I’ve been feeling that strange combination of reflective, nostalgic, and hopeful as another new year takes its first steps.

2015 went like this:

January – Sundance’d and skied; prepped for SLAC’s first Davey grant and first Playwrights’ Lab.

February – Felt joy and creativity permeate through SLAC as the first annual Playwrights’ Lab firmly made its place.

March – A DC trip marked the beginning of my once-a-month travel for the rest of the year.

April – A magical weekend at the Humana Festival not only introduced me to great new plays, but also to a pretty great new person. Then, the best little person came into the world and made me an auntie.

May – I embarked on the last year of my 20s, visited Pittsburgh for the first time, and got inked.

June – Jake was on Jeopardy, TCG was in Cleveland, and I began rehearsals for How I Learned to Drive.

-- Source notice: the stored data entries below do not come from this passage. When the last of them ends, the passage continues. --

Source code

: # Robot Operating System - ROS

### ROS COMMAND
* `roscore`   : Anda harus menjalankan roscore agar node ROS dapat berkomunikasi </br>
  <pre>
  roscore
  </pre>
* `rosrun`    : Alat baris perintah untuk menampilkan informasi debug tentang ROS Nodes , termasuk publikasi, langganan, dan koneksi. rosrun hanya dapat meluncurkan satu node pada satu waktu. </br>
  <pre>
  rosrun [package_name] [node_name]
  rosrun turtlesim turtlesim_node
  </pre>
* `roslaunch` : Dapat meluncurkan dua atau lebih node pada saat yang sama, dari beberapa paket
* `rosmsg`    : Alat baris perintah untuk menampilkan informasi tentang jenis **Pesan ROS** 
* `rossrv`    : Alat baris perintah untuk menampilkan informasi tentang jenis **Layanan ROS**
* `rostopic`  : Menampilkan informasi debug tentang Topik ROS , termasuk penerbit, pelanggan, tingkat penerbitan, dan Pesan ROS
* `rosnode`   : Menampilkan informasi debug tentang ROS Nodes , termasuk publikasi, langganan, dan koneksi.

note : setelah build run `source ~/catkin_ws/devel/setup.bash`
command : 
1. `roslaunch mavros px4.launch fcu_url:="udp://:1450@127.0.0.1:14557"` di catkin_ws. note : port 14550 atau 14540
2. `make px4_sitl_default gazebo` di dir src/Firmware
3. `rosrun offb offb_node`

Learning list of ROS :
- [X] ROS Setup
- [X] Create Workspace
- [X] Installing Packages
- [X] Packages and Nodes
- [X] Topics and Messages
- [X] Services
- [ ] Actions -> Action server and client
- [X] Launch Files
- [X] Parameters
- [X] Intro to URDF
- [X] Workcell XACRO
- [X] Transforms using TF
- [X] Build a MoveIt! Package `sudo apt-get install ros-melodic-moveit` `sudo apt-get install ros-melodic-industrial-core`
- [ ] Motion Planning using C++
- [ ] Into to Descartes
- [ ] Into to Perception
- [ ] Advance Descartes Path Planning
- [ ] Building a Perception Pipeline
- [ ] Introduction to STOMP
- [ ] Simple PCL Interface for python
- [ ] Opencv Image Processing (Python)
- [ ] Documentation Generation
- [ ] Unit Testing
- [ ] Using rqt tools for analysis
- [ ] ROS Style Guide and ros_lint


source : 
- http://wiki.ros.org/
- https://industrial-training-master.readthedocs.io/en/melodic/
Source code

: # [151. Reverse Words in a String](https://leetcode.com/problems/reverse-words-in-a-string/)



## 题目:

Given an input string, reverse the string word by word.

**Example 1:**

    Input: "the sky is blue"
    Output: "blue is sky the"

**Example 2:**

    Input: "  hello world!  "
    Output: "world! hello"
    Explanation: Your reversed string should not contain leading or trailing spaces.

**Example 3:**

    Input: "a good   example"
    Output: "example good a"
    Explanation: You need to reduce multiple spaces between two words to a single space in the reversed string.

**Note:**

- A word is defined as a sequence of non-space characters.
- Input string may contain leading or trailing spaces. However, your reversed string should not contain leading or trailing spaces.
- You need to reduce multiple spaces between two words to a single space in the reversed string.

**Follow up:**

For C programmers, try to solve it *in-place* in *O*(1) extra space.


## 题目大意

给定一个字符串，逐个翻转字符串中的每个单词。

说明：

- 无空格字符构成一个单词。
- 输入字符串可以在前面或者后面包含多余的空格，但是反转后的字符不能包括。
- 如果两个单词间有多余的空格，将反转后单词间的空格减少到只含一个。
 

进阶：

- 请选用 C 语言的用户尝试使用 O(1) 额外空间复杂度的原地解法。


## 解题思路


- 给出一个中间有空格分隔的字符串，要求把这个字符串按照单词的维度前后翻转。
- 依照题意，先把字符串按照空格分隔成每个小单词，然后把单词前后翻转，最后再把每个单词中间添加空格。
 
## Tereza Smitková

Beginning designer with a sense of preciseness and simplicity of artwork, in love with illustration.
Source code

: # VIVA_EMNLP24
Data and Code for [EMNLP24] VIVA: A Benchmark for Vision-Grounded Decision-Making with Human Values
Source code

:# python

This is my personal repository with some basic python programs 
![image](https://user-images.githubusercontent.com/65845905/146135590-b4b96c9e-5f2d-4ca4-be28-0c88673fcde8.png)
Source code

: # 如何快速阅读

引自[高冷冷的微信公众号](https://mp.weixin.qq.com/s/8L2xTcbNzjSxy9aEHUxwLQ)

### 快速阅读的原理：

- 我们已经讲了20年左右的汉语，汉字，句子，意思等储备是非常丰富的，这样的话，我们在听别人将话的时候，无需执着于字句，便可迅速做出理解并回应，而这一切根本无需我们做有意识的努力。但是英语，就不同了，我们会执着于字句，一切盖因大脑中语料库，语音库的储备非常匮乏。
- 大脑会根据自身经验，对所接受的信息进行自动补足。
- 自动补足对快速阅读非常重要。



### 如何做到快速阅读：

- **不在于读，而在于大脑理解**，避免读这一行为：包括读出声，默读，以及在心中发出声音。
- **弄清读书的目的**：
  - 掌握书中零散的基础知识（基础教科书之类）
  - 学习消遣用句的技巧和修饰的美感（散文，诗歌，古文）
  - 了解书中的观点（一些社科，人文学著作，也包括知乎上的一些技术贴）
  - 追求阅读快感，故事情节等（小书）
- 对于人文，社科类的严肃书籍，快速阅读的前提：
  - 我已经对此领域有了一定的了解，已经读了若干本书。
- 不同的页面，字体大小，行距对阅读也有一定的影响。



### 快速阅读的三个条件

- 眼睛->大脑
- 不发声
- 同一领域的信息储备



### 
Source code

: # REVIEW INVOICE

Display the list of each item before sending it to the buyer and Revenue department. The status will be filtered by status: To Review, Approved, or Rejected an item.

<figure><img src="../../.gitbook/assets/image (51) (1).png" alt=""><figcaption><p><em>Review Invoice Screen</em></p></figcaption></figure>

July – Visited Joshua for his first CATF as GM, and saw Father John Misty play in Pioneer Park.

August – Opened How I Learned to Drive, celebrated the nuptials of Charlie and Danielle in Virginia Beach, and had a babes reunion in NYC.

September – A loverly Labor Day in PGH, SLAC opened its 45th season, and I directed a reading of a new, dark, hilarious Steve Yockey play.

October – Nurtured some new SLC friendships, saw Elvis Costello in SF and then stayed at the most beautiful AirBnb in Santa Cruz.

November – Performed in a lovely evening of poetry and theatre, and got super thankful for a weekend in NYC with some of my best people.

December – Miami and new plays, then holiday love with my terrific family and friends.

I look back on an incredibly rich year. I am fortunate to have had such creative, fun, passionate, and lovely experiences with so many good people. I discovered new parts of myself, I had a few firsts, and I feel excited and ready to welcome 2016.

I look forward to a year of reading more news, creating and maintaining flexibility – both physical and mental, more comfortably owning and expressing my thoughts, feelings, and desires, directing more projects, combating fearfulness with thoughtfulness, being really funny, taking bigger steps, and making more memories.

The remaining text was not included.